Source: - Law Society Journal - April 2004
By NICHOLAS MCNALLY

Nicholas McNally is a solicitor at Parish Patience Immigration Lawyers, and
treasurer of the Australian Section of the International Commission of
Jurists (ASICJ). This article represents the official position of the
ASICJ, whose website is
www.icj-aust.org.au.

IN LATE 2001, AUSTRALIAN CITIZEN David Hicks was captured in Afghanistan "in a conflict situation. He was with Taliban forces. He was captured by the Northern Alliance Forces and handed over to United States military custody".1 There are allegations the Taliban forces, including Hicks, trained with al-Qaeda.

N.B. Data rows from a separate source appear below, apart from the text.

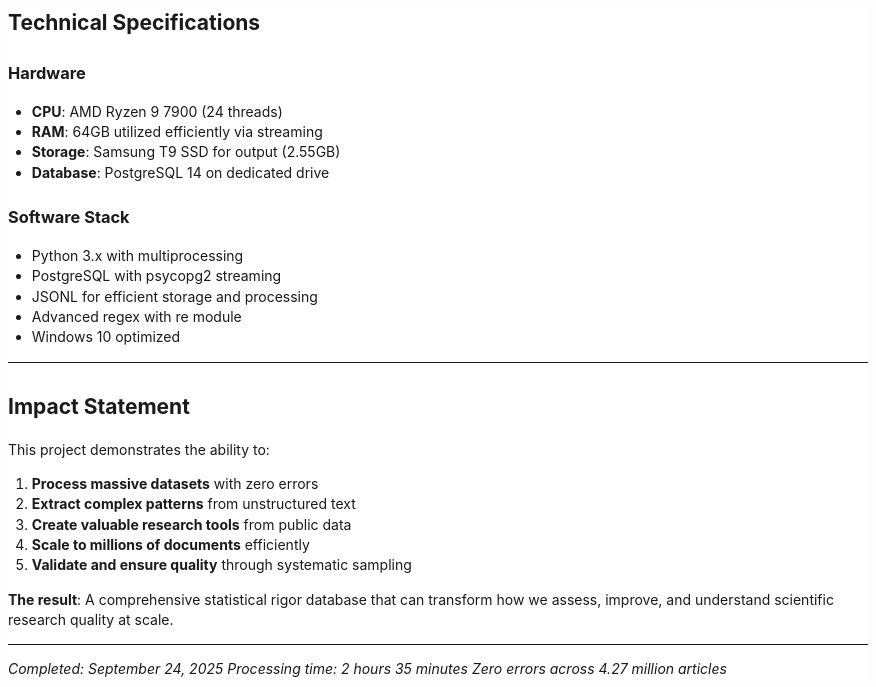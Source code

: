 
## Technical Specifications

### Hardware
- **CPU**: AMD Ryzen 9 7900 (24 threads)
- **RAM**: 64GB utilized efficiently via streaming
- **Storage**: Samsung T9 SSD for output (2.55GB)
- **Database**: PostgreSQL 14 on dedicated drive

### Software Stack
- Python 3.x with multiprocessing
- PostgreSQL with psycopg2 streaming
- JSONL for efficient storage and processing
- Advanced regex with re module
- Windows 10 optimized

---

## Impact Statement

This project demonstrates the ability to:
1. **Process massive datasets** with zero errors
2. **Extract complex patterns** from unstructured text
3. **Create valuable research tools** from public data
4. **Scale to millions of documents** efficiently
5. **Validate and ensure quality** through systematic sampling

**The result**: A comprehensive statistical rigor database that can transform how we assess, improve, and understand scientific research quality at scale.

---

*Completed: September 24, 2025*
*Processing time: 2 hours 35 minutes*
*Zero errors across 4.27 million articles*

At around the same time, fellow Australian Mamdouh Habib was arrested in Pakistan on suspicion of association with a terrorist organisation. He was not part of a State's armed forces and claims he was in Pakistan merely to find a school for his children.

Two and a half years have passed, yet neither of them has been charged. The US claims they are 'enemy combatants' and no established regime of international law applies to them. The Australian Section of the International Commission of Jurists (ASICJ) argues that Hicks is a prisoner of war (POW) under the Third Geneva Convention, and Habib is a suspected criminal who should be dealt with under the International Covenant on Civil
and Political Rights (ICCPR). The ASICJ says there is no category of 'enemy combatant' under international law and that labelling the prisoners such does not get around existing law in respect of their treatment.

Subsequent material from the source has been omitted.